And “busing is harmful for several reasons,” he said:
First, busing, in effect, codifies the concept that a black is inferior to a white by saying, “The only way you can cut it educationally is if you’re with whites.” I think that’s a horrible concept. It implies that blacks have no reason to be proud of their inheritance and their own culture.
Second, busing violates the cardinal rule that the American people pose for their elected officials…. [T]he one thing they don’t expect, and won’t tolerate, is not using good old common sense. The reason, in my opinion, why there’s such a vociferous reaction to busing today in both black and white communities is that we’re not using common sense. Common sense says to the average American: “The idea that you make me part of a racial percentage instead of a person in a classroom is asinine.”

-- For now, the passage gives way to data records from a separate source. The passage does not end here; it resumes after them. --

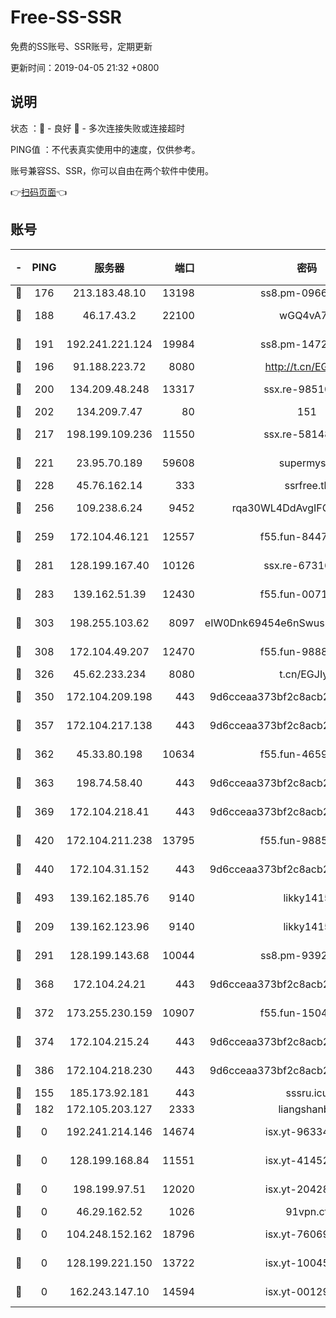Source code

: # Free-SS-SSR

免费的SS账号、SSR账号，定期更新

更新时间：2019-04-05 21:32 +0800

## 说明

状态     ：🙂 - 良好 🙁 - 多次连接失败或连接超时

PING值   ：不代表真实使用中的速度，仅供参考。

账号兼容SS、SSR，你可以自由在两个软件中使用。

👉[扫码页面](https://liesauer.github.io/Free-SS-SSR/)👈

## 账号

|-|PING|服务器|端口|密码|加密方式|区域|
|:----:|:----:|:-----:|-----:|:----:|:----:|:----:|
|🙂|176|213.183.48.10|13198|ss8.pm-09661555|rc4-md5|RU|
|🙂|188|46.17.43.2|22100|wGQ4vA7D|aes-256-gcm|RU|
|🙂|191|192.241.221.124|19984|ss8.pm-14722221|aes-256-cfb|US|
|🙂|196|91.188.223.72|8080|http://t.cn/EGJIyrl|rc4-md5|RU|
|🙂|200|134.209.48.248|13317|ssx.re-98510998|aes-256-cfb|US|
|🙂|202|134.209.7.47|80|151|chacha20|US|
|🙂|217|198.199.109.236|11550|ssx.re-58148686|aes-256-cfb|US|
|🙂|221|23.95.70.189|59608|supermyssr|chacha20-ietf|US|
|🙂|228|45.76.162.14|333|ssrfree.tk|rc4|SG|
|🙂|256|109.238.6.24|9452|rqa30WL4DdAvgIFG6Fs3znzTa|aes-256-cfb|FR|
|🙂|259|172.104.46.121|12557|f55.fun-84475038|aes-256-cfb|SG|
|🙂|281|128.199.167.40|10126|ssx.re-67316869|aes-256-cfb|SG|
|🙂|283|139.162.51.39|12430|f55.fun-00710009|aes-256-cfb|SG|
|🙂|303|198.255.103.62|8097|eIW0Dnk69454e6nSwuspv9DmS201tQ0D|aes-256-cfb|US|
|🙂|308|172.104.49.207|12470|f55.fun-98888236|aes-256-cfb|SG|
|🙂|326|45.62.233.234|8080|t.cn/EGJIyrl|rc4-md5|CA|
|🙂|350|172.104.209.198|443|9d6cceaa373bf2c8acb22e60b6a58be6|aes-256-cfb|US|
|🙂|357|172.104.217.138|443|9d6cceaa373bf2c8acb22e60b6a58be6|aes-256-cfb|US|
|🙂|362|45.33.80.198|10634|f55.fun-46596927|aes-256-cfb|US|
|🙂|363|198.74.58.40|443|9d6cceaa373bf2c8acb22e60b6a58be6|aes-256-cfb|US|
|🙂|369|172.104.218.41|443|9d6cceaa373bf2c8acb22e60b6a58be6|aes-256-cfb|US|
|🙂|420|172.104.211.238|13795|f55.fun-98857408|aes-256-cfb|US|
|🙂|440|172.104.31.152|443|9d6cceaa373bf2c8acb22e60b6a58be6|aes-256-cfb|US|
|🙂|493|139.162.185.76|9140|likky1415|aes-256-cfb|DE|
|🙂|209|139.162.123.96|9140|likky1415|aes-256-cfb|JP|
|🙂|291|128.199.143.68|10044|ss8.pm-93920348|aes-256-cfb|SG|
|🙂|368|172.104.24.21|443|9d6cceaa373bf2c8acb22e60b6a58be6|aes-256-cfb|US|
|🙂|372|173.255.230.159|10907|f55.fun-15045227|aes-256-cfb|US|
|🙂|374|172.104.215.24|443|9d6cceaa373bf2c8acb22e60b6a58be6|aes-256-cfb|US|
|🙂|386|172.104.218.230|443|9d6cceaa373bf2c8acb22e60b6a58be6|aes-256-cfb|US|
|🙁|155|185.173.92.181|443|sssru.icu|rc4-md5|RU|
|🙁|182|172.105.203.127|2333|liangshanbo|chacha20|JP|
|🙁|0|192.241.214.146|14674|isx.yt-96334607|aes-256-cfb|US|
|🙁|0|128.199.168.84|11551|isx.yt-41452908|aes-256-cfb|SG|
|🙁|0|198.199.97.51|12020|isx.yt-20428296|aes-256-cfb|US|
|🙁|0|46.29.162.52|1026|91vpn.cf|rc4-md5|RU|
|🙁|0|104.248.152.162|18796|isx.yt-76069686|aes-256-cfb|SG|
|🙁|0|128.199.221.150|13722|isx.yt-10045081|aes-256-cfb|SG|
|🙁|0|162.243.147.10|14594|isx.yt-00129224|aes-256-cfb|US|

Then the young senator, perhaps unaware that holding such views would one day become cause for a nationwide moral panic — at least if a Republican made them — said desegregation itself would cause racism:
I firmly believe the overwhelming majority of white people have no objection whatever to their child sitting with a black child…. But it makes no sense to them that they can’t send their child to the school that’s two blocks down the street.
And what this results in is heightened racial tension. You get whites saying: “I know why it’s happening. It’s those goldarned civil-rights people. It’s those damn liberals.” Then, after there’s turmoil, with school days missed, teachers not showing up, it degenerates into: “It’s those blacks.”
The Washington Examiner disinterred an interview with NPR the same year on the same topic. Busing, Biden said, is a “a rejection of the whole movement of black pride.”
Even worse, the the Examiner reported, he told the Philadelphia Enquirer that his party needed more men like Wallace: “I think the Democratic Party could stand a liberal George Wallace, someone who’s not afraid to stand up and offend people, someone who wouldn’t pander but would say what the American people know in their gut is right.”
In 2006, Biden told the editorial board of the Washington Post, when questioned why some school districts perform better than others, that “there’s less than 1 percent of the population of Iowa that is African-American. There is probably less than 4 or 5 percent that are minorities. What is in Washington? So look, it goes back to what you start off with, what you’re dealing with.” Also in 2006, he said one needed “at least a slight Indian accent” to enter a 7-Eleven or Dunkin Donuts.
In a 2007 interview, Biden famously proclaimed 2008 primary opponent Barack Obama “the first mainstream African-American who is articulate and bright and clean and a nice-looking guy.”
Can He Run?
The question is whether all these remarks mean his campaign is a nonstarter given the party’s near maniacal obsession with race, and what has happened to Republicans for remarks that aren’t nearly as inflammatory.
Weeks ago, Representative Steve King lost all his committee assignments after the New York Times misquoted him, but more to the point, Senator Trent Lott was forced to resign as majority leader because he said former segregationist Senator Strom Thurmond would have made a great president had he been elected in 1948.